Re: futex_cmpxchg_enabled breakage

From: Thomas Gleixner
Date: Thu Aug 30 2018 - 05:20:06 EST


On Wed, 29 Aug 2018, Rich Felker wrote:

> I just spent a number of hours helping someone track down a bug that
> looks like it's some kind of futex_cmpxchg_enabled detection error on
> powerpc64 (still not sure of the root cause; set_robust_list producing
> -ENOSYS), and a while back I hit the same problem on sh2 due to lack
> of EFAULT on nommu, leading to commit 72cc564f16ca. I think the test
> (introduced way back in commit a0c1e9073ef7) is fundamentally buggy;
> if anything, it should be checking for !=-ENOSYS, not ==-EFAULT.

Errm? This does a futex_cmpxchg() on NULL which has to return EFAULT if
it's available. There is nothing fundamentally buggy about it at all.

> Presumably it could also fail to produce -EFAULT if mmap_min_addr is 0
> and page 0 is mapped (a bad idea, but maybe someone does it...). And
> of course other nommu archs are possibly still broken.

If NULL is mapped in the kernel then a lot of other things are broken. The
futex thing is then the least of your worries.

> Ultimately from an API perspective, the functionality that depends on
> futex_cmpxchg_enabled is non-optional, and the current approach of
> treating it as something that can be disabled via detection at runtime
> is fragile and wrong.

The availibility of the interfaces which depend on futex_cmpxchg_enabled
has been runtime detectable forever and it's documented that way. I have no
idea why you think it's non-optional.

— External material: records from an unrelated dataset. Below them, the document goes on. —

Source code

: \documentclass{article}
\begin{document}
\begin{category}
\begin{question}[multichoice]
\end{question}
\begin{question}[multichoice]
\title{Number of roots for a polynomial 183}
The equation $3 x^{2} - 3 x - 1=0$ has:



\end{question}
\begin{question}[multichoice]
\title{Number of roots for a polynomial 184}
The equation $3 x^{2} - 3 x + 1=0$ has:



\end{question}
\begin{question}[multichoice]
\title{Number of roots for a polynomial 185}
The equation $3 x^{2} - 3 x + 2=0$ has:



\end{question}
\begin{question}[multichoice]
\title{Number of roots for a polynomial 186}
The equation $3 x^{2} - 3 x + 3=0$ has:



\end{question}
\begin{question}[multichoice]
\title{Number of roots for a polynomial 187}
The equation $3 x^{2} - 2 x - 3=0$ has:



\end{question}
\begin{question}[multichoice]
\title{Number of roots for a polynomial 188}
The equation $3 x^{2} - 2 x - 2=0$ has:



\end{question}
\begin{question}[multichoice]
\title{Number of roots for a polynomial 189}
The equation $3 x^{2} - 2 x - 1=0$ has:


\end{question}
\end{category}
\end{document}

If you made it unconditional in your
lib, then it's hardly the kernels problem.

> If there are no archs that support SMP but don't provide their own
> asm/futex.h (as opposed to the asm-generic one that does -ENOSYS on
> SMP), the detection code should just be removed, and the SMP case in
> asm-generic/futex.h should be made into #error.

And why so? Just because?

> If there are archs that support SMP but don't provide their own
> working asm/futex.h, then asm-generic/futex.h's SMP case should be
> enhanced to perform a stop-the-world IPI and then do the same thing as
> the non-SMP case (disable preemption[/interrupts?], perform the
> cmpxchg non-atomically).
>
> Thoughts? Would a patch to do this be acceptable?

No. There is nothing at all in the world which requires that PI futexes and
robust list are provided and even if you implement that hack in the kernel
then the user space side still does not work because the user space part of
those interfaces has a hard dependency on working cmpxchg as well.

Thanks,

tglx